L'Angleterre cesse alors de frapper de grosses pièces en argent et décide de fabriquer des pièces « jetons » sans valeur intrinsèque en guise de monnaie de nécessité, ou contremarque des pièces étrangères. La pénurie de métaux précieux est d'autant plus forte que le Minas Gerais brésilien ne produit plus que 3 tonnes par an au lieu de 15 tonnes vers 1740 et que la ruée vers l'or de l'Altaï et la ruée vers l'or de l'Oural sont encore seulement balbutiantes. Le gouvernement britannique décide donc de suspendre la convertibilité de la livre sterling, décision provisoire qui va en fait être maintenue pendant deux décennies.

Cette pénurie de métaux précieux est aggravée par le déclenchement d'une guerre maritime qui oppose la Royal Navy aux navires français puis espagnols, lors du blocus continental.

Par ailleurs, la guerre contre Napoléon coûte une fortune à l'État britannique, qui sort d'une guerre tout aussi coûteuse avec les insurgés de ses anciennes colonies américaines.

Les conséquences

À la fin des guerres napoléoniennes, au milieu des années 1810, l'Angleterre lance un programme ambitieux de fabrication d'espèces métalliques, et ce, pour en renouveler la composition : celle-ci repose sur la création de souverains d'or, de couronnes et demi-couronnes d'argent, puis de farthings de cuivre en 1821. Les pièces d'argent n'ont pas la valeur de leur poids dans le métal.

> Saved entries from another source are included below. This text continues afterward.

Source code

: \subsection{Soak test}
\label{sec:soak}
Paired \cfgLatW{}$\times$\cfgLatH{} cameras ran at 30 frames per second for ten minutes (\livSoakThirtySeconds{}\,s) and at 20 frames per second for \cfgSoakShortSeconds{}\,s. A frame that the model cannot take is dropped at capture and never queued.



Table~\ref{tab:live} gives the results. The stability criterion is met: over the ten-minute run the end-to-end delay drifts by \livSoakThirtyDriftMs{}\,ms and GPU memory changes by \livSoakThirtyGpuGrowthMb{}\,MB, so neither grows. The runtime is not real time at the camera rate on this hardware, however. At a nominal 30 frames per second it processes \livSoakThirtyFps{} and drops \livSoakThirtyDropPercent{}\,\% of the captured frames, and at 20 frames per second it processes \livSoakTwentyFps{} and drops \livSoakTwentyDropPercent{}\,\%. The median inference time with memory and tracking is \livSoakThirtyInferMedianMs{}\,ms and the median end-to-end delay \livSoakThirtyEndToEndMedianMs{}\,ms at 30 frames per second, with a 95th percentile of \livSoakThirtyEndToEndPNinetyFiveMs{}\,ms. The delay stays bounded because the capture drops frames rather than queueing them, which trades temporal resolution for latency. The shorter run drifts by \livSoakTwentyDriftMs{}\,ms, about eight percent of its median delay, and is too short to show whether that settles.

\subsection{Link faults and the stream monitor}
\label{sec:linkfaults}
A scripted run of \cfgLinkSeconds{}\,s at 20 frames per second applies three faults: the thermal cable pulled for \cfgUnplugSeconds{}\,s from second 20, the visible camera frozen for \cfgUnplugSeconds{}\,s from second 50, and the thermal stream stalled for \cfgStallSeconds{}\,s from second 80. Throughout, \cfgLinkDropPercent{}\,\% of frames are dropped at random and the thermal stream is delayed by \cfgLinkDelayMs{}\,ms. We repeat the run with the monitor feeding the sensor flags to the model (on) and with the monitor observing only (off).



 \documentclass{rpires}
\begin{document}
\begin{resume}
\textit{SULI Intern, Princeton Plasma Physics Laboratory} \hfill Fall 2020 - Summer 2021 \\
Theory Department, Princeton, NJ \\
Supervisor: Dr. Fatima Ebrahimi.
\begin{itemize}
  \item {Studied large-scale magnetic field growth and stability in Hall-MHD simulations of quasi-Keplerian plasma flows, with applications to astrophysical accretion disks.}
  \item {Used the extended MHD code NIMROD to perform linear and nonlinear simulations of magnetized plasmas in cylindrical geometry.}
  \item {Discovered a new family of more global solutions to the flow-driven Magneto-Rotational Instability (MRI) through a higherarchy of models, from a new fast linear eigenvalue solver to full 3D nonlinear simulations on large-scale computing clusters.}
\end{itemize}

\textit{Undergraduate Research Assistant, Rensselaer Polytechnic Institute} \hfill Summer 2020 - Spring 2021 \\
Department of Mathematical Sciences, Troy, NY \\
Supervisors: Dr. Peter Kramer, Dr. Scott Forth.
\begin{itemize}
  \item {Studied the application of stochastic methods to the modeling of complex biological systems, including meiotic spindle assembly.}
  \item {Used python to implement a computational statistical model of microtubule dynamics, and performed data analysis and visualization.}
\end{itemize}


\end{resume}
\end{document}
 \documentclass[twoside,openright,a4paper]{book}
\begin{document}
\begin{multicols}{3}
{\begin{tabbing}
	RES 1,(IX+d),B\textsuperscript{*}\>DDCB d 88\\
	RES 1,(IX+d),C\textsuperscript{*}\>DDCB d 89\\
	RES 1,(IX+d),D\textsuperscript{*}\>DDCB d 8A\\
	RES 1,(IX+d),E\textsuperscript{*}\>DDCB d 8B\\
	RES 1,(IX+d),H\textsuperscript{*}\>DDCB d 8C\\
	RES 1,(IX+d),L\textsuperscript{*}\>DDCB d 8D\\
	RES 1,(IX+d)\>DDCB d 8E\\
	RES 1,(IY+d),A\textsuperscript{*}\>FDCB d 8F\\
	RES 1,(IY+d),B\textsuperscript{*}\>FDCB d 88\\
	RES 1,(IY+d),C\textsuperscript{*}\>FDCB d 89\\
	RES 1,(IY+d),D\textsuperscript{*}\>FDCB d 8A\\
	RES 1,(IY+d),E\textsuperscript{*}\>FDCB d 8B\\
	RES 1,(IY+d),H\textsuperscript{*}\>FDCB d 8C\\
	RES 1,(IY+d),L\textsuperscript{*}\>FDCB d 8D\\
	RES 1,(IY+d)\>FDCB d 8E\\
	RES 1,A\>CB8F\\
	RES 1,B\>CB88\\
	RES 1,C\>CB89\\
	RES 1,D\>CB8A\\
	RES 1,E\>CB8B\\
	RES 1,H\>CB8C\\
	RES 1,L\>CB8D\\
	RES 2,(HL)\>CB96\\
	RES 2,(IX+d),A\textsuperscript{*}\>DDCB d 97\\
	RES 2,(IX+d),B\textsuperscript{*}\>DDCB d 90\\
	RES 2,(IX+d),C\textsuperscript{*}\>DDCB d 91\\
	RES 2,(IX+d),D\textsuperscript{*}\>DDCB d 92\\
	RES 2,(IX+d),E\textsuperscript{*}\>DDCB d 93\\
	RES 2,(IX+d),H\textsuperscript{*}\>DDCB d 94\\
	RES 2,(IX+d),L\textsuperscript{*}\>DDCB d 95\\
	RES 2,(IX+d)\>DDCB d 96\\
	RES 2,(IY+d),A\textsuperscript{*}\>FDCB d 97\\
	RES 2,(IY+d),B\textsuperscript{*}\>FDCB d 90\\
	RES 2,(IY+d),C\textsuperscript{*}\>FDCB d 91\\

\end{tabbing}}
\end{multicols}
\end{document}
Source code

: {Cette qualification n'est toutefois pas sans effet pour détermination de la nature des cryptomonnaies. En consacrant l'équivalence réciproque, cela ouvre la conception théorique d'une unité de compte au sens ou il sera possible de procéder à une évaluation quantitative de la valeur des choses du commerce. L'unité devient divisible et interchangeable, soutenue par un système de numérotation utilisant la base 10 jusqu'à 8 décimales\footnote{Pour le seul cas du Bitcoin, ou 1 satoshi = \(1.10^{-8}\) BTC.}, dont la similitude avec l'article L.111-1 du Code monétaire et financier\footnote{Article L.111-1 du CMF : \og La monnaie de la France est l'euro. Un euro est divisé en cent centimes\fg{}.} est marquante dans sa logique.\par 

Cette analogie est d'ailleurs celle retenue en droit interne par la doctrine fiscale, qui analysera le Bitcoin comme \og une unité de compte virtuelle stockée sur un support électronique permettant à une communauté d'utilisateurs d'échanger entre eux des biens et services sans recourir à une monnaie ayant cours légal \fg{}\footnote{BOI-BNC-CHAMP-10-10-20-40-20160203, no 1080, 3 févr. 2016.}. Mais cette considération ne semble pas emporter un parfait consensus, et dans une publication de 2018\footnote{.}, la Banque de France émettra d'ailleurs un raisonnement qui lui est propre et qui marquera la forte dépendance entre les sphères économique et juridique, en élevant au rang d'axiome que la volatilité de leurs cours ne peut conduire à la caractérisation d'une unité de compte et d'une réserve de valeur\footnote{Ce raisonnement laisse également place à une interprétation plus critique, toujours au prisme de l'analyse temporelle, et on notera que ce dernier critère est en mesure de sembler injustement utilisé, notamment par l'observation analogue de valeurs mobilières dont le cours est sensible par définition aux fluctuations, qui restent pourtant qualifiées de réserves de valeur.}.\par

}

Leur intérêt ne repose plus que sur le statut de la Banque d'Angleterre, qui garantit leur valeur. C'est le premier pas vers l'étalon-or pris dans une dimension ambitieuse, celle de la fin de l'étalon-argent. Près de 40 millions de shillings sont frappés entre 1816 et 1820, ainsi que 17 millions de demi-couronnes et 1,3 million de couronnes.

En 1819, lors du vote de la loi sur la reprise des paiements en espèces métalliques, l’Act for the Resumption of Cash Payments, il est prévu que la convertibilité du sterling reprendra en 1823. C'est cependant le cas avec deux ans d'avance, dès 1821. Dans les années 1820, les banques régionales britanniques émettent des billets de petites dénominations. À partir de 1826, de nouvelles succursales régionales de la Banque d'Angleterre s'en chargent, et en 1833 les billets de la Banque d'Angleterre deviennent cours légal, au même titre que les métaux précieux, grâce au vote de la première version du Bank Charter Act. En 1844, la troisième et dernière version de cette loi sur la charte des banques déclare que les billets de la Banque d'Angleterre sont désormais la seule monnaie légale, et qu'ils doivent être garantis par une couverture complète en or (échangeable au porteur et à vue).

Cette décision du gouvernement britannique de suspendre la convertibilité de la livre sterling inspire le président américain Richard Nixon lorsqu'il a fait le choix en 1971, près de deux siècles plus tard, de mettre fin à la convertibilité du dollar américain, décision qui eut des conséquences beaucoup plus dramatiques en raison de la réaction des pays producteurs de matières premières et surtout de pétrole (1973).

Articles connexes

Notes et références

  1. Civilisation matérielle, économie et capitalisme, par Fernand Braudel, pages 446 et 447;
  2. En dépit du soutien de gros financiers français, d'un conseil de régence associant une majorité de banquiers et de « razzias » opérées en Italie du nord : le coût de l'entretien des armées explique sans doute ce manque d'espèces métalliques.